Work to complete:
Using the records below, transcribe word for word the stretch from the line that contains "the login experience." through the line that contains "This article showed", both end lines included, and nothing else.

Supplied data:
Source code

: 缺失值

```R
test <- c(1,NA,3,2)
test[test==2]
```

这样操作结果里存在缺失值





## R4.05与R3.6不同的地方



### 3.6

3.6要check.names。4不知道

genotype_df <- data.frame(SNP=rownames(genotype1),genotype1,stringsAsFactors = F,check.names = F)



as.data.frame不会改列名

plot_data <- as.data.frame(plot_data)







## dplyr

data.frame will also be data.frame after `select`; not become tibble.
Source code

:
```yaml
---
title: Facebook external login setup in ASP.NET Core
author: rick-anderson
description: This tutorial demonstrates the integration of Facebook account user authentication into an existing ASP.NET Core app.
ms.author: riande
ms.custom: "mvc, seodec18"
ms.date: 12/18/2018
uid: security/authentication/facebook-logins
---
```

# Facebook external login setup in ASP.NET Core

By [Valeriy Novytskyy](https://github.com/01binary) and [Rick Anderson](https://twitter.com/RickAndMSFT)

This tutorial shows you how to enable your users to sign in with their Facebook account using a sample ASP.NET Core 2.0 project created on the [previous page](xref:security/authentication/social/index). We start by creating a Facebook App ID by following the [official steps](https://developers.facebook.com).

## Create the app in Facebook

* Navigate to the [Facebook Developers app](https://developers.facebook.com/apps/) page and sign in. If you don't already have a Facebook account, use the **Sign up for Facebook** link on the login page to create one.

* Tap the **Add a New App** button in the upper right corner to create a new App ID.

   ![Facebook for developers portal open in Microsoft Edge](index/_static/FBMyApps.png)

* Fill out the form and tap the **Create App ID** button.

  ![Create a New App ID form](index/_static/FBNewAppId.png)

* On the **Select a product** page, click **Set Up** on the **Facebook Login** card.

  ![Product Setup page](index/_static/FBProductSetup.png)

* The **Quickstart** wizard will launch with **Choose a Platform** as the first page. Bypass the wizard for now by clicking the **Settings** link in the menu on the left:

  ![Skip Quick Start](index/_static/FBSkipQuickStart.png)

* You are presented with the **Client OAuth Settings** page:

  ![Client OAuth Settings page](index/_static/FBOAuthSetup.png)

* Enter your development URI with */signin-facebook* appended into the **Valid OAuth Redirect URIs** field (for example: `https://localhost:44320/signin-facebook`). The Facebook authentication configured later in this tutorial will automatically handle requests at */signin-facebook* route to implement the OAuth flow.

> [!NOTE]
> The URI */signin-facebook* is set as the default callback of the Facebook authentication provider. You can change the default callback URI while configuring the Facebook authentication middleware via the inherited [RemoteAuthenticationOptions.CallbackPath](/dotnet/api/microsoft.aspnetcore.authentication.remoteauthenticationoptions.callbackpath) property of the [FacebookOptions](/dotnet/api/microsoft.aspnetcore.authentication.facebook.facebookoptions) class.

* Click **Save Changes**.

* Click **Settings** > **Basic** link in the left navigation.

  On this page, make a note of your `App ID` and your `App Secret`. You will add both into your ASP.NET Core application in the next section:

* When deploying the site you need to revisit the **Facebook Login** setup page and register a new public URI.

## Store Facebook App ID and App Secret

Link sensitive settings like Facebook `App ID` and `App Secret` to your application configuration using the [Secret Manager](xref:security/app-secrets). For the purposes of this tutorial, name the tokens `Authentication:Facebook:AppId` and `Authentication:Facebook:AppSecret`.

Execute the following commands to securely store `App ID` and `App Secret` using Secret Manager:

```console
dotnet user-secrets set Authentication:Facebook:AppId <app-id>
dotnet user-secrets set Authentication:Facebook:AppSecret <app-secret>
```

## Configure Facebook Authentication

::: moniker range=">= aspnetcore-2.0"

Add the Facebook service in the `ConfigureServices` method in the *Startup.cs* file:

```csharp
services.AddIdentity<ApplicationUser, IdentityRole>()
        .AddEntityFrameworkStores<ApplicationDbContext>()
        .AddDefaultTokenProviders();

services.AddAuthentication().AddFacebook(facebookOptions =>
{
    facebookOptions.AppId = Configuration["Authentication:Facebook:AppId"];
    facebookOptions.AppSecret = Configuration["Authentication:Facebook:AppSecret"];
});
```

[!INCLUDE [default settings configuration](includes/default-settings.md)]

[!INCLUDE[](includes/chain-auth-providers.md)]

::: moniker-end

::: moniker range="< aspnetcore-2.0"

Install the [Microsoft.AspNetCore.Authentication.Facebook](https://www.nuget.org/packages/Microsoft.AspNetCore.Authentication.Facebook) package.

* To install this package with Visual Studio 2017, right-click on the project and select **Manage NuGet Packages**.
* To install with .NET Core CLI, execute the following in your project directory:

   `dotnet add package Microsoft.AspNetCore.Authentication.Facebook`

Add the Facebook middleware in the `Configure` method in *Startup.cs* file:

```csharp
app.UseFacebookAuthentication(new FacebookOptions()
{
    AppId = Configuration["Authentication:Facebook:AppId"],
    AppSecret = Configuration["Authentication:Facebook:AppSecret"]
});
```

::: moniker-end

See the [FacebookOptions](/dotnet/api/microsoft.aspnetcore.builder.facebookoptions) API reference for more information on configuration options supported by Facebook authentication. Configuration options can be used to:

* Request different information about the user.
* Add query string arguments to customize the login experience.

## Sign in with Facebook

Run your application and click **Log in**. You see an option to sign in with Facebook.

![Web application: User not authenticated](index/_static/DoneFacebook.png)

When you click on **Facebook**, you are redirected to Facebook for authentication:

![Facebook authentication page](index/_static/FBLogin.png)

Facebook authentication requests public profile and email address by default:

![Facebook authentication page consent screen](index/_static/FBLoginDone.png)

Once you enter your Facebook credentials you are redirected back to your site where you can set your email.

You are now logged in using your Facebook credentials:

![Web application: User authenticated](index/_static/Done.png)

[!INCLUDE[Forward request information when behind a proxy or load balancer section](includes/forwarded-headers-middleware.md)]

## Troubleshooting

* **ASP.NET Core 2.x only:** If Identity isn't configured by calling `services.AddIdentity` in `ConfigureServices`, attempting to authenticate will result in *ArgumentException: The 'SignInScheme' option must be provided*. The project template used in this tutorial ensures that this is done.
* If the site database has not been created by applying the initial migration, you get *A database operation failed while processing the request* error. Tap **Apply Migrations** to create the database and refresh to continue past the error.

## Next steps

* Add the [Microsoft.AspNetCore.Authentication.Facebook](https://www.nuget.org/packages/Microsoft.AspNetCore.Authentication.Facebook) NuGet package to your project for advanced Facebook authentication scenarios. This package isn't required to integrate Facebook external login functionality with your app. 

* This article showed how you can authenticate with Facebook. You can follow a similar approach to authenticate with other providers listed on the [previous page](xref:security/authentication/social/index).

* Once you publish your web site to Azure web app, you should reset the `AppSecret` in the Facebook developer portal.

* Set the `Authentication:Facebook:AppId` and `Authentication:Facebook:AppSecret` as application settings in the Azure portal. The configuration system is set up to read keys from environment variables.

Reply:
* Add query string arguments to customize the login experience.

## Sign in with Facebook

Run your application and click **Log in**. You see an option to sign in with Facebook.

![Web application: User not authenticated](index/_static/DoneFacebook.png)

When you click on **Facebook**, you are redirected to Facebook for authentication:

![Facebook authentication page](index/_static/FBLogin.png)

Facebook authentication requests public profile and email address by default:

![Facebook authentication page consent screen](index/_static/FBLoginDone.png)

Once you enter your Facebook credentials you are redirected back to your site where you can set your email.

You are now logged in using your Facebook credentials:

![Web application: User authenticated](index/_static/Done.png)

[!INCLUDE[Forward request information when behind a proxy or load balancer section](includes/forwarded-headers-middleware.md)]

## Troubleshooting

* **ASP.NET Core 2.x only:** If Identity isn't configured by calling `services.AddIdentity` in `ConfigureServices`, attempting to authenticate will result in *ArgumentException: The 'SignInScheme' option must be provided*. The project template used in this tutorial ensures that this is done.
* If the site database has not been created by applying the initial migration, you get *A database operation failed while processing the request* error. Tap **Apply Migrations** to create the database and refresh to continue past the error.

## Next steps

* Add the [Microsoft.AspNetCore.Authentication.Facebook](https://www.nuget.org/packages/Microsoft.AspNetCore.Authentication.Facebook) NuGet package to your project for advanced Facebook authentication scenarios. This package isn't required to integrate Facebook external login functionality with your app. 

* This article showed how you can authenticate with Facebook. You can follow a similar approach to authenticate with other providers listed on the [previous page](xref:security/authentication/social/index).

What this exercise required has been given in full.